Bill McKibben: Missing the Real Drama of the Deepwater Horizon Blowouthttp://www.huffingtonpost.com/bill-mckibben/missing-the-real-drama-of_b_606562.htmlWhen a well started spewing oil off Santa Barbara in 1969, it spurred the first Earth Day, which in turn launched the environmental movement and a fundamental questioning of the balance between humans and the rest of nature.
It turned out, in other words, to be a real Moment. (snip)
Yes, the obvious story is important: There's oil spewing out, BP has demonstrated infuriating nonchalance, shrimpers are watching the sheen wash up on the coastal marshes, etc. This all needs to be covered, and is being covered with the incredible agonizing boredom that only 24-hour cable channels can bring to any issue. And there's a "political angle," which as usual has been about atmospherics. Is Obama angry enough? Is he connecting with "real people"? This sort of thing is conventional good fun for political reporters (especially when Obama plays along, announcing he's consulting with various academics in order to see "whose ass needs kicking.").
But isn't there something more? Isn't this potentially a Moment too? Let's think about the stories that are suggested by this trouble. One has something to do with peak oil. BP has gone to all this trouble for a well that taps into what they now think may be 100 million barrels of oil. And that's... five days supply for the U.S? Does that give you any sense of the precariousness of the arrangements under-girding our economy right at the moment?

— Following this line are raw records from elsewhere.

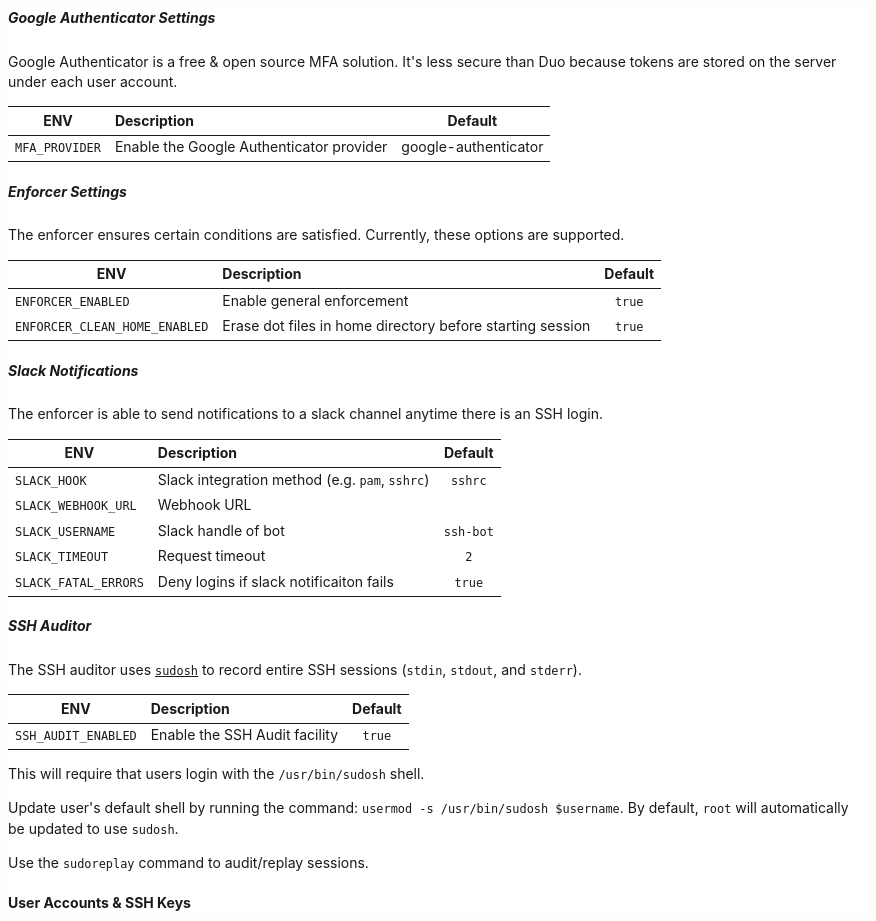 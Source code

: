
##### Google Authenticator Settings

Google Authenticator is a free & open source MFA solution. It's less secure than Duo because tokens are stored on the server under each user account.


| ENV               |      Description                                    |  Default              |
|-------------------|:----------------------------------------------------|:---------------------:|
| `MFA_PROVIDER`    |  Enable the Google Authenticator provider           | google-authenticator  |  


##### Enforcer Settings

The enforcer ensures certain conditions are satisfied. Currently, these options are supported.

| ENV                           |  Description                                                 |  Default |
|-------------------------------|:-------------------------------------------------------------|:--------:|
| `ENFORCER_ENABLED`            |  Enable general enforcement                                  | `true`   |
| `ENFORCER_CLEAN_HOME_ENABLED` |  Erase dot files in home directory before starting session   | `true`   |

##### Slack Notifications

The enforcer is able to send notifications to a slack channel anytime there is an SSH login.

| ENV                        |      Description                                    |  Default  |
|----------------------------|:----------------------------------------------------|:---------:|
| `SLACK_HOOK`               | Slack integration method (e.g. `pam`, `sshrc`)      | `sshrc`   |
| `SLACK_WEBHOOK_URL`        | Webhook URL                                         |           |
| `SLACK_USERNAME`           | Slack handle of bot                                 | `ssh-bot` |
| `SLACK_TIMEOUT`            | Request timeout                                     | `2`       |
| `SLACK_FATAL_ERRORS`       | Deny logins if slack notificaiton fails             | `true`    |


##### SSH Auditor

The SSH auditor uses [`sudosh`](https://github.com/cloudposse/sudosh/) to record entire SSH sessions (`stdin`, `stdout`, and `stderr`).


| ENV                   |      Description                                    |  Default     |
|-----------------------|:----------------------------------------------------|:------------:|
| `SSH_AUDIT_ENABLED`   |  Enable the SSH Audit facility                      | `true`       |

This will require that users login with the `/usr/bin/sudosh` shell.

Update user's default shell by running the command: `usermod -s /usr/bin/sudosh $username`. By default, `root` will automatically be updated to use `sudosh`.

Use the `sudoreplay` command to audit/replay sessions.


#### User Accounts & SSH Keys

Another -- even more important -- has to do with global warming. Let's assume that the oil from the Deepwater Horizon made it safely onshore and was refined and then burned in the gas tank of your car. What then? Well, the CO2 in the atmosphere would be doing at least as much damage as the oil spreading across the Gulf. Consider the following things that have happened since the Deepwater exploded:
(snip -- 129 degree temps in Pakistan, flooding in Nashville, and the melted Arctic)
All of these, it seems to me, could be considered parts of the Deepwater Horizon story
because they demonstrate that fossil fuel is everywhere dirty. They change the political question from "is Obama angry enough" to "can Obama lead a credible fight for real energy and climate legislation?" More to the point, they connect with the mood of existential despair and anger that the oil spill has set off across the country. People are sad and bitter only in part because they see those pelicans oiled; mostly, they sense correctly that our leaders have yet to deal with what is clearly the biggest problem we face: the transition off of fossil fuels.(snip)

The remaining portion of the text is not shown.